Zinskosten

Britische Neuverschuldung übertrifft Erwartungen

Die britische Regierung hat im Dezember mehr als doppelt so viel für den Schuldendienst aufbringen müssen wie ein Jahr zuvor. Die öffentliche Neuverschuldung stieg auf den für diesen Monat bislang höchsten Wert.

Britische Neuverschuldung übertrifft Erwartungen

hip London

Die weltweit steigenden Zinsen haben sich auch auf die Kosten ausgewirkt, die Großbritannien durch seine Staatsverschuldung entstehen. Wie das Statistikamt ONS mitteilt, belief sich die öffentliche Neuverschuldung im Dezember auf 27,4 Mrd. Pfund. Die unabhängigen Haushaltshüter vom Office for Budget Responsibility (OBR) hatten lediglich 17,6 Mrd. Pfund auf der Rechnung. „Eine gewaltige Überschreitung“ der Prognose, urteilte die HSBC-Volkswirtin Elizabeth Martins. Es war der höchste Dezemberwert seit Beginn der Erhebungen im Jahr 1993. Selbst während der Pandemie wurde nicht so viel Geld aufgenommen. Einer der Gründe für den Anstieg ist die Deckelung der Energierechnungen von privaten Haushalten und Unternehmen. Wie der ONS-Chefvolkswirt Grant Fitzner der BBC erklärte, sorgten die Hilfen für einen Anstieg der Neuverschuldung um rund 7 Mrd. Pfund.

Teurer Inflationsschutz

Viel dramatischer war dagegen der Anstieg der Kosten für den Schuldendienst, die sich mehr als verdoppelten – auf 17,3 Mrd. Pfund, den höchsten Dezemberwert, der bislang er­reicht wurde. Dazu trug wesentlich bei, dass sich inflationsgeschützte Staatsanleihen (Gilts) am Einzelhandelspreisindex RPI orientieren. Er ist seit Jahresbeginn noch stärker ge­stiegen als der Verbraucherpreis­index CPI, der normalerweise als Messlatte für die Teuerung herangezogen wird. Im Dezember lag der RPI bei 13,4%, der CPI dagegen bei lediglich 10,5%. Die Bindung an den RPI ist unter anderem der Investorennachfrage geschuldet. Die Altersvorsorgeleistungen von Pensionsfonds orientieren sich oft ebenfalls am RPI.
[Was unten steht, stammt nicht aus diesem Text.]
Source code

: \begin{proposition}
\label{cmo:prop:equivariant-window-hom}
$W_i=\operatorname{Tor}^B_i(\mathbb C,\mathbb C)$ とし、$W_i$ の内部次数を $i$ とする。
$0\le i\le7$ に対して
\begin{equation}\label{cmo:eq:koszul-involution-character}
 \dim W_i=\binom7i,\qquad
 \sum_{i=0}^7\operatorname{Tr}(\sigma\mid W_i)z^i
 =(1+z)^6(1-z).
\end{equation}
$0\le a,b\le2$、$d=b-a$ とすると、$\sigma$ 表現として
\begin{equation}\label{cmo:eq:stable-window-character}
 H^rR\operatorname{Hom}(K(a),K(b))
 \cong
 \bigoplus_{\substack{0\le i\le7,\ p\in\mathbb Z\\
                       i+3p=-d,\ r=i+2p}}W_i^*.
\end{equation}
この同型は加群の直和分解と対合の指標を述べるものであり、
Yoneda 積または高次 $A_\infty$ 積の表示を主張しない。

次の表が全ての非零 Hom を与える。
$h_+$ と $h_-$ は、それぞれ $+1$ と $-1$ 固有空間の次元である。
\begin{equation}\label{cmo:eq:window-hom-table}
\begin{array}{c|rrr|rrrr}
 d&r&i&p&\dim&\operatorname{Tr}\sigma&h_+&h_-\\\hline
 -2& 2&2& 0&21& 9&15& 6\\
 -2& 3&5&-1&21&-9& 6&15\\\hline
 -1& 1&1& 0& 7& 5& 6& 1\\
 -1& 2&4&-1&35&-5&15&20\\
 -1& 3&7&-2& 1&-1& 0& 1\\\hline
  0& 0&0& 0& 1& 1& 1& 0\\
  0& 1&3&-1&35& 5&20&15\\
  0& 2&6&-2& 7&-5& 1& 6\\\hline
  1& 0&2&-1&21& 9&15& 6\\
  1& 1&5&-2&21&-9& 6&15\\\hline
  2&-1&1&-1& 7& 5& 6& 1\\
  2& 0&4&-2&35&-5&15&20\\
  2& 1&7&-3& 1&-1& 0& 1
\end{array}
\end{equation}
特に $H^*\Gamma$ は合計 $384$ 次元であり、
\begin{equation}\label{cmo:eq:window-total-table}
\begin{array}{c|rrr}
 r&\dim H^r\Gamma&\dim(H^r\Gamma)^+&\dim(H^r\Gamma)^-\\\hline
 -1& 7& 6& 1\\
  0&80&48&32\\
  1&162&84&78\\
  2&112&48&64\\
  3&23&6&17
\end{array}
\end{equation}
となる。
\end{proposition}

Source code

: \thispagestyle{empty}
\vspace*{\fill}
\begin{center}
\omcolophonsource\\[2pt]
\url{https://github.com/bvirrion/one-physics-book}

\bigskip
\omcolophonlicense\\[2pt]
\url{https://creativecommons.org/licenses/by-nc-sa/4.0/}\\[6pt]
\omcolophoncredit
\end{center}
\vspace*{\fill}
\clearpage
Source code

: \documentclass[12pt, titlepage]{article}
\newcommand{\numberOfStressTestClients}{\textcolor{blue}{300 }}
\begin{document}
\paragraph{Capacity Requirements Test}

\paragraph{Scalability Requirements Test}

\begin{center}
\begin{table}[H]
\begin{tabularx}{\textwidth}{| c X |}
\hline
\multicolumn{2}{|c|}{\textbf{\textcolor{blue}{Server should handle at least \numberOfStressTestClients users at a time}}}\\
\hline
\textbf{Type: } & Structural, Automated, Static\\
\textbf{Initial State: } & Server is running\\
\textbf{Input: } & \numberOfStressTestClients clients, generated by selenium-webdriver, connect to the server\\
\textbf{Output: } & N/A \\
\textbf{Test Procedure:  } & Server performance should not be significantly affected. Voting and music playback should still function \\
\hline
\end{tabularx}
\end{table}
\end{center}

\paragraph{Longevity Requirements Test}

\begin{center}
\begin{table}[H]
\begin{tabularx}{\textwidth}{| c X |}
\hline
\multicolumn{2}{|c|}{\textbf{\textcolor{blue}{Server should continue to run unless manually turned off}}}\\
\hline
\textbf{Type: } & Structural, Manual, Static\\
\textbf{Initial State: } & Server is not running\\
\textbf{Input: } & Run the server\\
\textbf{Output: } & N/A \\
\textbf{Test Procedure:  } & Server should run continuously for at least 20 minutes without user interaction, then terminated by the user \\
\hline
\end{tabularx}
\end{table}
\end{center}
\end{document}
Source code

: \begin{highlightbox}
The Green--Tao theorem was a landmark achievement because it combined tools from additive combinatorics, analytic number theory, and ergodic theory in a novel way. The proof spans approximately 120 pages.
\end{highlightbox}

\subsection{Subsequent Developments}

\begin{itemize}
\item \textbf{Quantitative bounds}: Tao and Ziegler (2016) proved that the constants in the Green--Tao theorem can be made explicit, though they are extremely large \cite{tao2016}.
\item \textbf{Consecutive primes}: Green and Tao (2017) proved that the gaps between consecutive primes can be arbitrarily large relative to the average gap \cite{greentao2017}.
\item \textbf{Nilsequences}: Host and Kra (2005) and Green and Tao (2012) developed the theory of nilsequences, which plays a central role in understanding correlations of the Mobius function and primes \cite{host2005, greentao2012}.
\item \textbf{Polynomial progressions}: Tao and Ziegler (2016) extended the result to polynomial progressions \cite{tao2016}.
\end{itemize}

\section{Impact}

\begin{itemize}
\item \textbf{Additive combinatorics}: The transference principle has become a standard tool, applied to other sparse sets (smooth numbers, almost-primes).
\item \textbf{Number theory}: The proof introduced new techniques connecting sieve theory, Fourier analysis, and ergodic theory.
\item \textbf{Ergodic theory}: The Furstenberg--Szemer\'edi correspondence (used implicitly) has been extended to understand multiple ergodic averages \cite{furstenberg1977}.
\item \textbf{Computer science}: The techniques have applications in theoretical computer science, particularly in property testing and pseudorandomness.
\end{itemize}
„Es ist der dritte Monat in Folge, in dem die Neuverschuldung über den Erwartungen liegt“, sagte die Analystin Susannah Streeter von Hargreaves Lansdown. „Angesichts des sich ausweitenden Defizits hat die Regierung keinen Spielraum für ein paar schnelle Steuergeschenke, wenn sie im März ihren Haushalt vorstellt.“ Schatzkanzler Jeremy Hunt sagte, die Regierung helfe „Millionen von Familien“ bei den Lebenshaltungskosten, müsse aber auch gewährleisten, dass das Niveau der Verschuldung „fair für künftige Generationen“ sei. „Wir haben be­reits ein paar harte Entscheidungen getroffen, um die Schulden zu drücken, und es ist von kritischer Bedeutung, dass wir uns an diesen Plan halten“, sagte Hunt.

Das Verhältnis der Staatsverschuldung zum Bruttoinlandsprodukt be­läuft sich nun auf 99,5%. Im Gesamtjahr 2022 stieg die öffentliche Neuverschuldung­ um 128,1 Mrd. Pfund. Damit lag die Zunahme zwar um 5,1 Mrd. Pfund über Vorjahresniveau. Sie bewegte sich aber um 2,7 Mrd. Pfund unter der Prognose des OBR. Samuel Tombs, Chefvolkswirt von Pantheon Macroeconomics, geht davon aus, dass sinkende Energiepreise­ und niedrigere Zinsen für eine niedrigere Neuverschuldung sorgen werden als von Hunt in seinem­ Haushalt vom November angesetzt­. Das OBR schätzt, dass 177   Mrd. Pfund neu aufgenommen werden müssen. Tombs geht dagegen lediglich von 160 Mrd. Pfund aus.